2017-06-08 19:27:29

by Subhra Mazumdar

[permalink] [raw]
Subject: [RFC PATCH] sched: select_idle_core should select least utilized core

Current select_idle_core tries to find a fully idle core and if it fails
select_idle_cpu next returns any idle cpu in the llc domain. This is not optimal
for architectures with many (more than 2) hyperthreads in a core.

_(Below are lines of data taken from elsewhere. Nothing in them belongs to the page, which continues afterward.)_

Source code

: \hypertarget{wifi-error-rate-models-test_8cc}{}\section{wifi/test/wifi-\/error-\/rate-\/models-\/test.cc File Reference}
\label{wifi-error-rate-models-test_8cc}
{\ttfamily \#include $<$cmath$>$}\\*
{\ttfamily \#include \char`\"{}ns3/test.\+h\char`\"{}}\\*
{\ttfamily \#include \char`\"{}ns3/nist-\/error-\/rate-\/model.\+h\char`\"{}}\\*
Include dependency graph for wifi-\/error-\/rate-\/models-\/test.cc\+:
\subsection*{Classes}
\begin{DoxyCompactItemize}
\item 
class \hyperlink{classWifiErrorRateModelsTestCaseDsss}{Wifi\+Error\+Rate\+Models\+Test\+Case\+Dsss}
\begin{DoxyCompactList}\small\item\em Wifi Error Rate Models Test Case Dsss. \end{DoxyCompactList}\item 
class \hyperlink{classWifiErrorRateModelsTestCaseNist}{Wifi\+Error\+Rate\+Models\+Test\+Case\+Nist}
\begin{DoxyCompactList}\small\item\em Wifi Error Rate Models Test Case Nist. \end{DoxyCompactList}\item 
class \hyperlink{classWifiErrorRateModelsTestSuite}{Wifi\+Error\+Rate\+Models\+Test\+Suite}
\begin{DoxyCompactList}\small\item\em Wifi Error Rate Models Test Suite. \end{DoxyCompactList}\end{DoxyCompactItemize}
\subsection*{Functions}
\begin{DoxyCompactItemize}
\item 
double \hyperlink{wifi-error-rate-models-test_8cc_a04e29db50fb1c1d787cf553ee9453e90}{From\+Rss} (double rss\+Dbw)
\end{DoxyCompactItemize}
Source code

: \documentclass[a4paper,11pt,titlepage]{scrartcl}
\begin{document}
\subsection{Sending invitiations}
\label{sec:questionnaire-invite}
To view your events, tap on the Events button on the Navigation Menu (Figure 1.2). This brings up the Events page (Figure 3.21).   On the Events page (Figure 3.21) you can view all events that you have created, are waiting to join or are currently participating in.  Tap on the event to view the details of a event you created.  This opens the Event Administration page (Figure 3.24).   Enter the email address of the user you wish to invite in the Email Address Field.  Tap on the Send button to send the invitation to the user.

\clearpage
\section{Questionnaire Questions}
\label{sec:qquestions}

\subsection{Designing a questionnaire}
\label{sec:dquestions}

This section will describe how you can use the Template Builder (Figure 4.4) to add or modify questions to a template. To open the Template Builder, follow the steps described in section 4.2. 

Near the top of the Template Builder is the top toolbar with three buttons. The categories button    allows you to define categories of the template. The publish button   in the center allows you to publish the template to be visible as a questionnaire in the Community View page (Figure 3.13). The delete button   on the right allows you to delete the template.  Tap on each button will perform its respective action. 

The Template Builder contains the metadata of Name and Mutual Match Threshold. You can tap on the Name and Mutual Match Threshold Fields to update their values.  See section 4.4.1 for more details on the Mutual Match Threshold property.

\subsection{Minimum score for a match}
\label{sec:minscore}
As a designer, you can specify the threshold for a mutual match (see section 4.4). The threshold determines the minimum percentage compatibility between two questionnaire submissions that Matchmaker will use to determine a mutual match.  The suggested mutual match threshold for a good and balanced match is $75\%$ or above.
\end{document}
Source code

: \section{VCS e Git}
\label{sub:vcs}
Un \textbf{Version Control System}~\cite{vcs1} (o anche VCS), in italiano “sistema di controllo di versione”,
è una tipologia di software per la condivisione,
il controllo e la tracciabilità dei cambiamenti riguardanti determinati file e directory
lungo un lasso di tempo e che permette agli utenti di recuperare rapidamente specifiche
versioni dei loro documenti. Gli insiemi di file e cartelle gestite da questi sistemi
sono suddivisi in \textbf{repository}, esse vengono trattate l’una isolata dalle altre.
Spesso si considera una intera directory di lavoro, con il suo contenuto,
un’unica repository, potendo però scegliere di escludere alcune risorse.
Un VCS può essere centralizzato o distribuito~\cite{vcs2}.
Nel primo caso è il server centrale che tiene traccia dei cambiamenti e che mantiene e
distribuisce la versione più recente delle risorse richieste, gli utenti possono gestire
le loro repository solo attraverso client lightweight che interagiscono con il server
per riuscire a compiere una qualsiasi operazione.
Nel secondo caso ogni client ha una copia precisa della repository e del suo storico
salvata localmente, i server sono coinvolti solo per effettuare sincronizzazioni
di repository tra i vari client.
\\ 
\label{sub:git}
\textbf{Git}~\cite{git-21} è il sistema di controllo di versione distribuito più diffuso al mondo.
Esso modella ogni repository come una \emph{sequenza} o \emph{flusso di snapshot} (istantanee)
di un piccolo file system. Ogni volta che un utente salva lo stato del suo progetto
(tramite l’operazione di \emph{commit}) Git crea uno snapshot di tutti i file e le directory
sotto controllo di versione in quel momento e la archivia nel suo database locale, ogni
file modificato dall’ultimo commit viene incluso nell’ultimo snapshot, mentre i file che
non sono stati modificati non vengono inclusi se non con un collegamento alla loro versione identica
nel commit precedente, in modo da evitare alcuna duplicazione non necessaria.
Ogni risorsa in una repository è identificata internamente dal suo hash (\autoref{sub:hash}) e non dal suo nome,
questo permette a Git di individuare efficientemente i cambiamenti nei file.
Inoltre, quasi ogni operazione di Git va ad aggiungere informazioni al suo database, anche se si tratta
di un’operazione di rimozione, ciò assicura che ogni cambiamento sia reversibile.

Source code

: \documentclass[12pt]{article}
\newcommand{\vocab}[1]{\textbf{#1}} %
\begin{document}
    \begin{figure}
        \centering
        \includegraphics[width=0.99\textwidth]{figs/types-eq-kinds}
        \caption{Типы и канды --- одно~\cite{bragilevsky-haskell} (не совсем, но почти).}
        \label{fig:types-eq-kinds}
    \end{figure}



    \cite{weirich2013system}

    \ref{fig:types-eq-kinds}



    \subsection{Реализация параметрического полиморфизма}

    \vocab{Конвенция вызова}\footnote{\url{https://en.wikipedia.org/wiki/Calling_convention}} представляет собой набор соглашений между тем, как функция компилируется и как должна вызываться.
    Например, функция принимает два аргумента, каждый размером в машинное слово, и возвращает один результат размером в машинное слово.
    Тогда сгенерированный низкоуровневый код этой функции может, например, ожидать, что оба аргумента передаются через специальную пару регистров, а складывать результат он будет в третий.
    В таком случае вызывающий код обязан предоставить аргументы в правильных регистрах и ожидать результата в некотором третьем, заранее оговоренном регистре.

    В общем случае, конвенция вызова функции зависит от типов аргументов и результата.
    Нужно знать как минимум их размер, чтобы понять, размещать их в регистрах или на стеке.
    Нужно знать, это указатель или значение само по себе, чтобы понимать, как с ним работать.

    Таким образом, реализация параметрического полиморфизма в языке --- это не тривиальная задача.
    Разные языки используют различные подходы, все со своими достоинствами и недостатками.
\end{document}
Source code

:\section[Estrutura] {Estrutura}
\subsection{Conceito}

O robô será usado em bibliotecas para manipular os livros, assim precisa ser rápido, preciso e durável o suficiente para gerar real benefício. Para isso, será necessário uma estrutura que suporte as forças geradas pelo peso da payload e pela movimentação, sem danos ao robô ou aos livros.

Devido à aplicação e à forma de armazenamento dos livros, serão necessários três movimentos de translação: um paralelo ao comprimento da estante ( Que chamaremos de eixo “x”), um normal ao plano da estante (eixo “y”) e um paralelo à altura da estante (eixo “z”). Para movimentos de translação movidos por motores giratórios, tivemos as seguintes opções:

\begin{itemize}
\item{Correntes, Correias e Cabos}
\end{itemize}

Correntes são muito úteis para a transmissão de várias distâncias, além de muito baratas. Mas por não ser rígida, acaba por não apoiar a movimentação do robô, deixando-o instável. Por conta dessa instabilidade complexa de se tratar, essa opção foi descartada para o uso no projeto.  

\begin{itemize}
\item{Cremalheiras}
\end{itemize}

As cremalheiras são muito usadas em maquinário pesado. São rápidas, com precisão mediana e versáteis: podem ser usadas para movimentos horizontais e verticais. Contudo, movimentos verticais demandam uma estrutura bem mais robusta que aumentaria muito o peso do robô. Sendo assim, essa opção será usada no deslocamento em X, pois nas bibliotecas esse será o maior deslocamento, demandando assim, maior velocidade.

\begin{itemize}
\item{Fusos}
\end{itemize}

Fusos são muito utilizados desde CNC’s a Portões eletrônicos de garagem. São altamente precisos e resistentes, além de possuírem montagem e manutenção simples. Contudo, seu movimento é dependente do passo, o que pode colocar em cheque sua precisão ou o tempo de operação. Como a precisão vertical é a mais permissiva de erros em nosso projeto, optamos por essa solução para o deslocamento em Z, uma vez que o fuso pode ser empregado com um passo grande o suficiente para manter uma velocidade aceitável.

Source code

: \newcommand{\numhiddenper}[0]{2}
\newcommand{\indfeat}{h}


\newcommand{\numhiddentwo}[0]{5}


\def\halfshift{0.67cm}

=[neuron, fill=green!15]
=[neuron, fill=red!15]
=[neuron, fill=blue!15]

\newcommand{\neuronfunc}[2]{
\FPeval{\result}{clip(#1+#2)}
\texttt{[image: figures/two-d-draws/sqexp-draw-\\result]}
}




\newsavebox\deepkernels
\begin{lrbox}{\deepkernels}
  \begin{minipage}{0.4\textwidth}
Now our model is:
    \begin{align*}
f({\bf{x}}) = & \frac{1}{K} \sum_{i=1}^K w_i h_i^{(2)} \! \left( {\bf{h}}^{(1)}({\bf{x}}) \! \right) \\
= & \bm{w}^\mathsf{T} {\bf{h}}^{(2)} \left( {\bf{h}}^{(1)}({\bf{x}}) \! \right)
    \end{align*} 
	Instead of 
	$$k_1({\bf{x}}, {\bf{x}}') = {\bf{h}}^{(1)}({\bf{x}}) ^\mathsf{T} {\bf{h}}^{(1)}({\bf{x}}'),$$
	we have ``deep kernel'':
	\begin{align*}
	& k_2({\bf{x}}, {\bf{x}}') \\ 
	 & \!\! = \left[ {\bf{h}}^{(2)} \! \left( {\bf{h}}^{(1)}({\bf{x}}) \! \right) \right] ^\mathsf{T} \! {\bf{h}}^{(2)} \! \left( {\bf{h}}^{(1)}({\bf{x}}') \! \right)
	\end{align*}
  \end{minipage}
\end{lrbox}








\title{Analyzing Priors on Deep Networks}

This patch
changes select_idle_core to find the core with least number of busy
hyperthreads and return an idle cpu in that core.

Signed-off-by: Subhra Mazumdar <[email protected]>
---
kernel/sched/fair.c | 113 +++++++++-------------------------------------
kernel/sched/idle_task.c | 1 -
kernel/sched/sched.h | 10 ----
3 files changed, 21 insertions(+), 103 deletions(-)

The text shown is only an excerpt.